The sun was still shining as the evening flight from Tromsø (in northern Norway) touched down at Longyearbyen at exactly one in the morning. The principal settlement on this remote island archipelago is a place that never closes during the summer, when the sun does not set for more than four months. Longyearbyen is half way between Norway's north coast and the North Pole. Tundra, ice and polar bears come as standard fare in the capital of Svalbard (Spitsbergen). In July a hefty four hundred kilo polar bear decided to take a nap at the end of the airport runway. A well aimed smoke bomb eventually roused the animal from his siesta, and he trundled off quietly towards nearby Isfjorden in search of a fish supper.
Yet Longyearbyen has changed. The place that a generation ago was a real frontier town, a stopover full of mud, grit and miners, now has all the sophistication of many a mainland Norwegian township of twice its size. There are modern hotels, a supermarket, a sports centre and power station. Even a new university college. The roads have been tarred, though the owners of the high slung four by fours that cruise up and down the main street in the midnight sun have limited options for long distance driving.
But Longyearbyen, which quietly marks the centenary of its foundation this year, can still pull the odd surprise out of the hat. Like the town's pizzeria, which turns out to be run by a couple of brothers from Iran. And then there is Longyearbyen's unexpected Thai community, fewer than a hundred in all, but enough to make Thai settlers second only to Norwegians when it comes to enumerating the town's population - no more than two thousand people in total. Away down the fjord towards the sea, there is the haplessly run-down Russian mining settlement of Barentsburg, but it is not often that the Russians are seen on the streets of Longyearbyen. Russian roubles don't go a long way when it comes to buying beers at Norwegian prices.

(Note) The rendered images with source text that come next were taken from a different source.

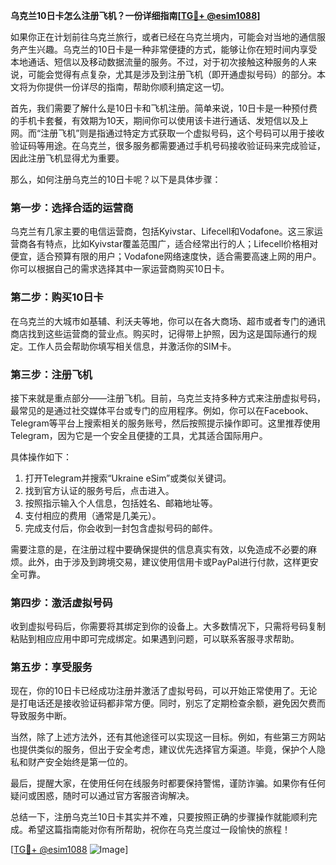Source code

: **乌克兰10日卡怎么注册飞机？一份详细指南[[TG💪+ @esim1088](https://t.me/s/esim1088)]**

如果你正在计划前往乌克兰旅行，或者已经在乌克兰境内，可能会对当地的通信服务产生兴趣。乌克兰的10日卡是一种非常便捷的方式，能够让你在短时间内享受本地通话、短信以及移动数据流量的服务。不过，对于初次接触这种服务的人来说，可能会觉得有点复杂，尤其是涉及到注册飞机（即开通虚拟号码）的部分。本文将为你提供一份详尽的指南，帮助你顺利搞定这一切。

首先，我们需要了解什么是10日卡和飞机注册。简单来说，10日卡是一种预付费的手机卡套餐，有效期为10天，期间你可以使用该卡进行通话、发短信以及上网。而“注册飞机”则是指通过特定方式获取一个虚拟号码，这个号码可以用于接收验证码等用途。在乌克兰，很多服务都需要通过手机号码接收验证码来完成验证，因此注册飞机显得尤为重要。

那么，如何注册乌克兰的10日卡呢？以下是具体步骤：

### 第一步：选择合适的运营商

乌克兰有几家主要的电信运营商，包括Kyivstar、Lifecell和Vodafone。这三家运营商各有特点，比如Kyivstar覆盖范围广，适合经常出行的人；Lifecell价格相对便宜，适合预算有限的用户；Vodafone网络速度快，适合需要高速上网的用户。你可以根据自己的需求选择其中一家运营商购买10日卡。

### 第二步：购买10日卡

在乌克兰的大城市如基辅、利沃夫等地，你可以在各大商场、超市或者专门的通讯商店找到这些运营商的营业点。购买时，记得带上护照，因为这是国际通行的规定。工作人员会帮助你填写相关信息，并激活你的SIM卡。

### 第三步：注册飞机

接下来就是重点部分——注册飞机。目前，乌克兰支持多种方式来注册虚拟号码，最常见的是通过社交媒体平台或专门的应用程序。例如，你可以在Facebook、Telegram等平台上搜索相关的服务账号，然后按照提示操作即可。这里推荐使用Telegram，因为它是一个安全且便捷的工具，尤其适合国际用户。

具体操作如下：
1. 打开Telegram并搜索“Ukraine eSim”或类似关键词。
2. 找到官方认证的服务号后，点击进入。
3. 按照指示输入个人信息，包括姓名、邮箱地址等。
4. 支付相应的费用（通常是几美元）。
5. 完成支付后，你会收到一封包含虚拟号码的邮件。

需要注意的是，在注册过程中要确保提供的信息真实有效，以免造成不必要的麻烦。此外，由于涉及到跨境交易，建议使用信用卡或PayPal进行付款，这样更安全可靠。

### 第四步：激活虚拟号码

收到虚拟号码后，你需要将其绑定到你的设备上。大多数情况下，只需将号码复制粘贴到相应应用中即可完成绑定。如果遇到问题，可以联系客服寻求帮助。

### 第五步：享受服务

现在，你的10日卡已经成功注册并激活了虚拟号码，可以开始正常使用了。无论是打电话还是接收验证码都非常方便。同时，别忘了定期检查余额，避免因欠费而导致服务中断。

当然，除了上述方法外，还有其他途径可以实现这一目标。例如，有些第三方网站也提供类似的服务，但出于安全考虑，建议优先选择官方渠道。毕竟，保护个人隐私和财产安全始终是第一位的。

最后，提醒大家，在使用任何在线服务时都要保持警惕，谨防诈骗。如果你有任何疑问或困惑，随时可以通过官方客服咨询解决。

总结一下，注册乌克兰10日卡其实并不难，只要按照正确的步骤操作就能顺利完成。希望这篇指南能对你有所帮助，祝你在乌克兰度过一段愉快的旅程！

[[TG💪+ @esim1088](https://t.me/s/esim1088) ![Image](https://i.postimg.cc/4NQfJmqS/Snipaste-2025-05-13-00-14-12.png)]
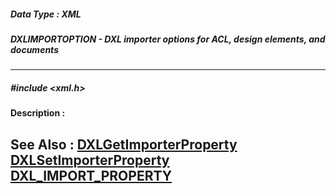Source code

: ##### Data Type : XML
##### DXLIMPORTOPTION - DXL importer options for ACL, design elements, and documents
---
##### #include <xml.h>
**Description :**

**See Also :**
[DXLGetImporterProperty](D:/md_files/DXLGetImporterProperty.md)
[DXLSetImporterProperty](D:/md_files/DXLSetImporterProperty.md)
[DXL_IMPORT_PROPERTY](D:/md_files/DXL_IMPORT_PROPERTY.md)
---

It was an American financier, one John Munro Longyear, who gave his name to the town established in this inhospitable Arctic outpost in 1906. Seventy eight and a bit degrees north of the equator, and a dozen winter weeks without so much as a glimpse of the sun, did not deter JM Longyear, for in the glacier clad mountains that overlook Svalbard's fjords there was coal. Lots of it! Longyear invested astutely in mining companies in Michigan's Upper Peninsula, and then used proceeds from that venture to fund the Arctic Coal Company to exploit Svalbard's black gold. Nowadays, there are no American mines on Svalbard, but Norwegian and Russian mines remain.